**THE TASK**
Using the listing below, select the lines with the word "index" and copy them.

________

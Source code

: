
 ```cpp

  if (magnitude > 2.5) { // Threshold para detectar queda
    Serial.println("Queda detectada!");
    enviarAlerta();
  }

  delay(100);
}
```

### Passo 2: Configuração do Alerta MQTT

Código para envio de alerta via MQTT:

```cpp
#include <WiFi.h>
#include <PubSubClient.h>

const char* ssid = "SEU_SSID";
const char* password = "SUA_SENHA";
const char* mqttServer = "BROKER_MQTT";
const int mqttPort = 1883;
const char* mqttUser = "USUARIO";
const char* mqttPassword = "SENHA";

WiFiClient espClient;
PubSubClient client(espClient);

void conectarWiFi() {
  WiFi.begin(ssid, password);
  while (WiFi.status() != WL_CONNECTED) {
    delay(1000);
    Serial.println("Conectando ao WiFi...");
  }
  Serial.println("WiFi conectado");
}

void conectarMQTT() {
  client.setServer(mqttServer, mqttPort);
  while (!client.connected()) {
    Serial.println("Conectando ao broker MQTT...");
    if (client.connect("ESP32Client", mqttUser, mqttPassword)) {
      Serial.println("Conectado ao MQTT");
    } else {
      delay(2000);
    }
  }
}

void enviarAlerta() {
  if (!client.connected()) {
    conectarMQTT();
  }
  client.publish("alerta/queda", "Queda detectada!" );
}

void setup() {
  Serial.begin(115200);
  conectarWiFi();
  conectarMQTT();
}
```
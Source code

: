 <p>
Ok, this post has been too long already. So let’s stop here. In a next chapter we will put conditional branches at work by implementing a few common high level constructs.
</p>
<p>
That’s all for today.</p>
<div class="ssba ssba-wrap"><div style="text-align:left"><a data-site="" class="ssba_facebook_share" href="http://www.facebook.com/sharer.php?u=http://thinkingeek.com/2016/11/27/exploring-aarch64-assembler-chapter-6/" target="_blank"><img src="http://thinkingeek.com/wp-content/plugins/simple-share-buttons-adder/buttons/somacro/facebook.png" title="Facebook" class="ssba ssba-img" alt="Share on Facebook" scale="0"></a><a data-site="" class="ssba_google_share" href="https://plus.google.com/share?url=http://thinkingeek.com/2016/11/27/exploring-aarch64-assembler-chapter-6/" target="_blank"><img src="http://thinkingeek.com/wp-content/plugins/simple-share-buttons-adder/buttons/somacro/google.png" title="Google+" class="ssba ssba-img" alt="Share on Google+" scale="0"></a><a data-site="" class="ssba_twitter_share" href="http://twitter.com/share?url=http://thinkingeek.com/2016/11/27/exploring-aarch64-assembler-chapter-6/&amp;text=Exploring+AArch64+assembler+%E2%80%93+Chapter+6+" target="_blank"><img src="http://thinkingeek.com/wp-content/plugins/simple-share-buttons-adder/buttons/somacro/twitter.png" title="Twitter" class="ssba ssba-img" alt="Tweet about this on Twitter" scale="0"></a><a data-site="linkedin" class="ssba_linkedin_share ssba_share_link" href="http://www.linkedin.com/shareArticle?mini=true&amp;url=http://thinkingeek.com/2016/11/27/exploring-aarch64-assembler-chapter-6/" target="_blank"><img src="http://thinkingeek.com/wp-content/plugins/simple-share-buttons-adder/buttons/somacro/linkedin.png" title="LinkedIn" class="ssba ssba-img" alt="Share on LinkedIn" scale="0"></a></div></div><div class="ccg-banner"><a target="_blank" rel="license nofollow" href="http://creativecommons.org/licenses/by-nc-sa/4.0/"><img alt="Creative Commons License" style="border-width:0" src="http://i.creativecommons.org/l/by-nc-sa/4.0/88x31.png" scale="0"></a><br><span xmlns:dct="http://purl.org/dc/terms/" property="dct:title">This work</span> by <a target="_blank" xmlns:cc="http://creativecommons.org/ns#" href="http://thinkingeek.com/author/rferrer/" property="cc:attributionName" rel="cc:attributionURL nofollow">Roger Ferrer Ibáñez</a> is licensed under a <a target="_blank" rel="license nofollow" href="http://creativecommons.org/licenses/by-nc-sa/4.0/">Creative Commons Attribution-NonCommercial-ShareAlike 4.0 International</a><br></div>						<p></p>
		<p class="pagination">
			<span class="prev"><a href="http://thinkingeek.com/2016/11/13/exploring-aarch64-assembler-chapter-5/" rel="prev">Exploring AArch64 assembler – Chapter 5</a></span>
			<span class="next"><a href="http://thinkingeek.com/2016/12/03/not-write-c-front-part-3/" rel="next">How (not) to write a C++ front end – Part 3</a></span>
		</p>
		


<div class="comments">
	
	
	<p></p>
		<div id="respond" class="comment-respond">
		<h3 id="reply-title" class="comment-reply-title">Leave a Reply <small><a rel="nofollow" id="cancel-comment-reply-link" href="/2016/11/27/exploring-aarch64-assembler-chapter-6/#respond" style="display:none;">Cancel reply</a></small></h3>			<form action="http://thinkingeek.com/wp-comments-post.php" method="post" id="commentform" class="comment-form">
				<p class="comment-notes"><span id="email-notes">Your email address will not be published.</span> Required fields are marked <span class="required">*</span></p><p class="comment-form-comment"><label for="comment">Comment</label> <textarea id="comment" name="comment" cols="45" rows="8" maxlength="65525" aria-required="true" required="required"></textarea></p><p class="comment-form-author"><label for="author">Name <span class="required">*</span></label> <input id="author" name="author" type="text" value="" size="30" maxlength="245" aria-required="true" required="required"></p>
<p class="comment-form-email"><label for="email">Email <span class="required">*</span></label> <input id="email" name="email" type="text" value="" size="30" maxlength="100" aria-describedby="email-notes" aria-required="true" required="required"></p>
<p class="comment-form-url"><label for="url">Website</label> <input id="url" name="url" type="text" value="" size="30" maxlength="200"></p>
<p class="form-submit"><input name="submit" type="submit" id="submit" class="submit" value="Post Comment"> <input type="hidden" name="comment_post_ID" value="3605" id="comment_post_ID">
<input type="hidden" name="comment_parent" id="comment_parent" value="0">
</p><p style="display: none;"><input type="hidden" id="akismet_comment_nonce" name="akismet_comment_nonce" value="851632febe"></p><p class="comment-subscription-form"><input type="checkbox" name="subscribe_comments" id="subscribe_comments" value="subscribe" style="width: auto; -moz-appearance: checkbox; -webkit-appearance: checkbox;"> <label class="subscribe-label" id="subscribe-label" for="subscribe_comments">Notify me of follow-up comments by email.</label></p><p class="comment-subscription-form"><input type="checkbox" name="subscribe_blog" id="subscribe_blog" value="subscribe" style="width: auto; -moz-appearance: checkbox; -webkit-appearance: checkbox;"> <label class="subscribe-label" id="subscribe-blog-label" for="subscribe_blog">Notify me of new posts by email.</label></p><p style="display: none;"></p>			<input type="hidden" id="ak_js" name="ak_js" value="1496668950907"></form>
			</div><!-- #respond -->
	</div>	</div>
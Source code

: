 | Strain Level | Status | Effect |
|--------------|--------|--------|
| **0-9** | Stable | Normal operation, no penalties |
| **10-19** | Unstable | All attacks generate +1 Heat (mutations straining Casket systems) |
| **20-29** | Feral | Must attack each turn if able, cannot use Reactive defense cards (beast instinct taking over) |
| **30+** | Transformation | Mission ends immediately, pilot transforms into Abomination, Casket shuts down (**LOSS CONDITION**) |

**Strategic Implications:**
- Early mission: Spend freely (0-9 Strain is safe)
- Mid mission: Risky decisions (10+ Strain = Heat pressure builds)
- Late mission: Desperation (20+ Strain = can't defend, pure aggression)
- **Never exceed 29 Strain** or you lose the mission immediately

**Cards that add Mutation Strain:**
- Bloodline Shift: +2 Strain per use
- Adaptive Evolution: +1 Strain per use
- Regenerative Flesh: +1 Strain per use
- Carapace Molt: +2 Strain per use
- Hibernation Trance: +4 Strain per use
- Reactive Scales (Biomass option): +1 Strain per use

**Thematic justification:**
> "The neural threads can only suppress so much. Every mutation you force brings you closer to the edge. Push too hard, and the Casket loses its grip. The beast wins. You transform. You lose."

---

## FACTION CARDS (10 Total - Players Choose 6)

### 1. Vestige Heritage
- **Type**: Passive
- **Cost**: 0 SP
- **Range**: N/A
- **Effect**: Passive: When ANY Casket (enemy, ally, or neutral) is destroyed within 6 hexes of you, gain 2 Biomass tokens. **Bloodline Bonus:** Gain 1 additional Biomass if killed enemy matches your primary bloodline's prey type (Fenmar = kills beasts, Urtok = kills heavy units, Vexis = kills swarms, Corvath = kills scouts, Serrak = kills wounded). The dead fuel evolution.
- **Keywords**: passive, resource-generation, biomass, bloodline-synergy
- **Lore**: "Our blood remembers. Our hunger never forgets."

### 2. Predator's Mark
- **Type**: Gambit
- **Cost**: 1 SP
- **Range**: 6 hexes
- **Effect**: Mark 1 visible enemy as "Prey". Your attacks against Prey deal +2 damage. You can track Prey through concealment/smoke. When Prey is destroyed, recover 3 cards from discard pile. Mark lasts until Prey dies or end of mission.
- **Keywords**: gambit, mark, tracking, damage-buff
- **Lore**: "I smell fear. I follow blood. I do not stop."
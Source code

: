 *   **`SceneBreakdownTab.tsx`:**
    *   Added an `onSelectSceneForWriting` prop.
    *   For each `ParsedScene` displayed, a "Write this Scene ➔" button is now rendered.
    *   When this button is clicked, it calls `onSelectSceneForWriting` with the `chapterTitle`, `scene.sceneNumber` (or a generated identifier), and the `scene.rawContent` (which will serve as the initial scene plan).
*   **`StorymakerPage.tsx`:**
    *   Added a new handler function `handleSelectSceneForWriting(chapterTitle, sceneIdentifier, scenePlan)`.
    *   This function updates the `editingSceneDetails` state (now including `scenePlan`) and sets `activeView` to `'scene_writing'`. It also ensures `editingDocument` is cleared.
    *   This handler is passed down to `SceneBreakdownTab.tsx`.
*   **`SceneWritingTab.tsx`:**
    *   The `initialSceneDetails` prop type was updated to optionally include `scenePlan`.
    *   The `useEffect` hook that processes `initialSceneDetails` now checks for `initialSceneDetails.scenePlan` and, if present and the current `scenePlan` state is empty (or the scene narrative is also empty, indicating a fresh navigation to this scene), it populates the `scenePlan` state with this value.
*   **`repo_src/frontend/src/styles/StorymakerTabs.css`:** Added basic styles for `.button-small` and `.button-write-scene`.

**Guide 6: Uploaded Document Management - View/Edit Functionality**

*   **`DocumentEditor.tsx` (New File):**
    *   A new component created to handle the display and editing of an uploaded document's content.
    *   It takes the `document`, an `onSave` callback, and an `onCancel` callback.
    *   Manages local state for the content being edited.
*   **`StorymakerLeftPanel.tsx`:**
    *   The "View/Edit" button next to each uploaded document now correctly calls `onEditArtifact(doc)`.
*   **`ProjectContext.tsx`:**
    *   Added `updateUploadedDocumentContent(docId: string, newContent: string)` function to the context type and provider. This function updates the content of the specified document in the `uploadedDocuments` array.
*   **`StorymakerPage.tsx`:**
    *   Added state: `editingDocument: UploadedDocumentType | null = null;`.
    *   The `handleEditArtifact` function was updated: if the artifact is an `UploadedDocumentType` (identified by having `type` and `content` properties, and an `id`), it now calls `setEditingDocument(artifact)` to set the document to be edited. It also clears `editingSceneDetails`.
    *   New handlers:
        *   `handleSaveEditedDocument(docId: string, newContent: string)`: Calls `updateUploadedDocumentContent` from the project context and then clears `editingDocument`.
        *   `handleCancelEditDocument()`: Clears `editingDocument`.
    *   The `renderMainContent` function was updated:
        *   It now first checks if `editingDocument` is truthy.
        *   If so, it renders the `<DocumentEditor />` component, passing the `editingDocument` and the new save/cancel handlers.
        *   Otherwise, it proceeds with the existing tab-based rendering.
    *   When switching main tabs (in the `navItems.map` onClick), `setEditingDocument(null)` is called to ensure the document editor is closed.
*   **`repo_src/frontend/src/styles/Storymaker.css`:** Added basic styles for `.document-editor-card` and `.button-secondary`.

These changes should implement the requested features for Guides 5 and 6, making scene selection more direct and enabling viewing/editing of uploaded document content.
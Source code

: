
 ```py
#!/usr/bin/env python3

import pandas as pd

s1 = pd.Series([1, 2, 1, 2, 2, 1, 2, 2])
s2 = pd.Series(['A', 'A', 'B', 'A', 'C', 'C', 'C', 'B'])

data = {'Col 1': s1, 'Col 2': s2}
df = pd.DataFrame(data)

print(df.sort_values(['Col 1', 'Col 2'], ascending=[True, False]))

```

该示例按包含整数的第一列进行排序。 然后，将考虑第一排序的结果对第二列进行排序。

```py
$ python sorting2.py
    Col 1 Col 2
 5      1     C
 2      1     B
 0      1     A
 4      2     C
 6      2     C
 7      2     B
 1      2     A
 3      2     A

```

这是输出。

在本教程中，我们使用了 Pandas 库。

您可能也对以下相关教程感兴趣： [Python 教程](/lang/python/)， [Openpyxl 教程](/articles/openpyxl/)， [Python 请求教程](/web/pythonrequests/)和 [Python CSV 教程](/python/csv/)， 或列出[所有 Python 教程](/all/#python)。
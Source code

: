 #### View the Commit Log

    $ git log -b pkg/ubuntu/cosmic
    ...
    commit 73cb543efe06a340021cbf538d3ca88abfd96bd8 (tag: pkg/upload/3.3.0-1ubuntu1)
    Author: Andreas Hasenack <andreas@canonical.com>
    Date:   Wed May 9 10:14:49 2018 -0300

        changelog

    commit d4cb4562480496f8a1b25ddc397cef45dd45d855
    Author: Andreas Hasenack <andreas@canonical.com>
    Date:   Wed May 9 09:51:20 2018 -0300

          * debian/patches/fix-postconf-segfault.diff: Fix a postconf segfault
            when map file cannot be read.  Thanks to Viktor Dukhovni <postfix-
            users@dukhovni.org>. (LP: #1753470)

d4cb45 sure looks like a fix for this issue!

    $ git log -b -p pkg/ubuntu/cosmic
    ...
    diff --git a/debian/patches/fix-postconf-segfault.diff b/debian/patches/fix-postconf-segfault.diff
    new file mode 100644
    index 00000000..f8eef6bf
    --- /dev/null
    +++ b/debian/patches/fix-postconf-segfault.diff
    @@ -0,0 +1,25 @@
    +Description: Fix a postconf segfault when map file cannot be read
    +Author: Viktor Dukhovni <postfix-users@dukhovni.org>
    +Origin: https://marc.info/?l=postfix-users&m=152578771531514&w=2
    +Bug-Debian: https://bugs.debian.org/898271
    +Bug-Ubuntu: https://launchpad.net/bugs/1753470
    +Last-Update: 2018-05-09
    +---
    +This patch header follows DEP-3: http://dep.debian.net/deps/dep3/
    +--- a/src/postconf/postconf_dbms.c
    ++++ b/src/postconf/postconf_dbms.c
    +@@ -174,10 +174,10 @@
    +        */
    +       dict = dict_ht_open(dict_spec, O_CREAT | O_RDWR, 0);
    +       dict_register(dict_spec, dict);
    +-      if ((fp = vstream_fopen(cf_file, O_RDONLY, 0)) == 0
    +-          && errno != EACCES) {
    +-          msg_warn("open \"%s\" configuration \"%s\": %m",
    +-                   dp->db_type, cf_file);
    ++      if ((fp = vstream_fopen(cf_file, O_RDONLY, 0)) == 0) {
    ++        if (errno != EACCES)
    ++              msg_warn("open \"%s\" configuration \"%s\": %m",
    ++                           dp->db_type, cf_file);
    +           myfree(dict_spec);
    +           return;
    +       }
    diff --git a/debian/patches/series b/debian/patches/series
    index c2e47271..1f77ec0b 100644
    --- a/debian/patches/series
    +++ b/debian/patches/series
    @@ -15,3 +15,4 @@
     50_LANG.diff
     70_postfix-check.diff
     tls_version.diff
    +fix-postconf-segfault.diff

________

**OUTPUT BELOW**
    index 00000000..f8eef6bf
    index c2e47271..1f77ec0b 100644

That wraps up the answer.